The impact of this original hypothesis of traditional physics is undeniable; the world that we live in is built upon its learnings, and the models and metaphors that we use are reflections of its worldview. From basic to higher education and beyond, we are taught that if we do A, then B will happen.
The same, as most are aware, is also true for strategy. Organizations are still largely constructed with presumed order in mind. We plan to control, we create structures and project milestones, we implement with aim towards the precise efficiency of the mechanical and so on.
The new theory
In the post-industrial knowledge era, the limitations and disadvantages of the mechanistic view of organizations, as Mary Uhl-Bien once put it, became obvious. Complexity theory, a result of (among other things) a number of different strands of advanced mathematics in combination with evolutionary psychology, has turned out to be the answer. Just as how quantum theory took Newtonian mechanics from certainty to probability, complexity scientists have been able to prove that the linear causalities that traditional strategic doctrine relies on simply do not exist.
In short, the field of complexity theory can be said to refer to the study of complex adaptive systems (CAS).
Complexity is not, contrary to popular belief, a higher state of complicatedness. The etymological root of the word is the Latin word plexus, which means braided or entwined. Complexus thus translates to “braided together”.
Adaptive refers to the system’s ability to learn, change and alter its behavior.
System is, in effect, a network of connections.
In other words, complexity theory has to do with, as Murray Gell-Mann once put it, the intricate inter-connectivity of elements within a system, and the system and its environment.
Complex adaptive systems have a few key features that make them distinctively different from ordered systems.

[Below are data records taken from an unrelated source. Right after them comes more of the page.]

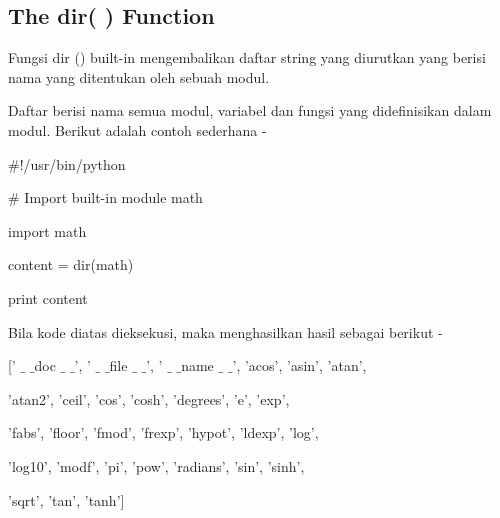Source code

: \documentclass[a4paper,12pt]{report}
\begin{document}
\subsection*{The dir( ) Function}
 \par
\begin{adjustwidth}{0.03in}{0.03in}
Fungsi dir () built-in mengembalikan daftar string yang diurutkan yang berisi nama yang ditentukan oleh sebuah modul.\end{adjustwidth}
 \par
\begin{adjustwidth}{0.03in}{0.03in}
Daftar berisi nama semua modul, variabel dan fungsi yang didefinisikan dalam modul. Berikut adalah contoh sederhana -\end{adjustwidth}
 \par
\noindent 
 \hspace*{0.5in}  $  \#  $!/usr/bin/python \par
\vspace{12pt}
\noindent 
 \hspace*{0.5in}  $  \#  $ Import built-in module math \par
\noindent 
 \hspace*{0.5in} import math \par
\vspace{12pt}
\noindent 
 \hspace*{0.5in} content = dir(math) \par
\vspace{12pt}
\noindent 
 \hspace*{0.5in} print content \par
\begin{adjustwidth}{0.03in}{0.03in}
Bila kode diatas dieksekusi, maka menghasilkan hasil sebagai berikut -\end{adjustwidth}
 \par
\noindent 
 \hspace*{0.5in} [' $  \_  $ $  \_  $doc $  \_  $ $  \_  $', ' $  \_  $ $  \_  $file $  \_  $ $  \_  $', ' $  \_  $ $  \_  $name $  \_  $ $  \_  $', 'acos', 'asin', 'atan',  \par
\noindent 
 \hspace*{0.5in} 'atan2', 'ceil', 'cos', 'cosh', 'degrees', 'e', 'exp',  \par
\noindent 
 \hspace*{0.5in} 'fabs', 'floor', 'fmod', 'frexp', 'hypot', 'ldexp', 'log', \par
\noindent 
 \hspace*{0.5in} 'log10', 'modf', 'pi', 'pow', 'radians', 'sin', 'sinh',  \par
\noindent 
 \hspace*{0.5in} 'sqrt', 'tan', 'tanh'] \par
\end{document}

In CAS, there is no linear causality – the system is not causal, but dispositional (i.e., disposed to behave a certain way). Doing A can lead to all kinds of things and the size of the output may not be related to the size of the input.
Example conclusion: we can never guarantee an outcome, merely improve the odds of it happening.
Unlike ordered systems which are context-free, CAS are context-specific, rendering universal rules impossible.
Example conclusion: a strategy that worked for one organization at a given time is unlikely to work for another, or even the same organization at a different time.
The behavior of a CAS is emergent and only visible in retrospect – it comes out of self-organization, not external control, and cannot be predicted by study of individual parts.
Example conclusion: the works of people such as Michael Porter should be taken with more than a single grain of salt.
In CAS, due to the above, the whole is larger than the sum of its parts, and one can therefore neither take a single part and extrapolate it into the whole nor take the whole and reduce it into a single part.
Example conclusion: no company can be said to have succeeded because of any one thing (e.g., flywheel, customer obsession, a particular strategy etc.).
CAS are embedded into other CAS.
Example conclusion: teams are embedded into departments, that are embedded into organizations, that are embedded into markets and so on. Expecting everyone, every step of the way, to execute a strategy precisely as intended is setting oneself up for failure.
In CAS, the relationships between parts (agents) are more important than the individual parts themselves.
Example conclusion: strategic management is less about managing people than managing connections between people.
The consequences of complex adaptive systems on traditional strategic doctrine and management discourse are as profound as the theory of relativity is to traditional physics. They not merely force us to rethink how we work with strategy as such, but also how we diagnose problems, build teams, evaluate results and much more.
Indeed, they make us view strategy in a completely new light as we evolve from the company machine to the human organization.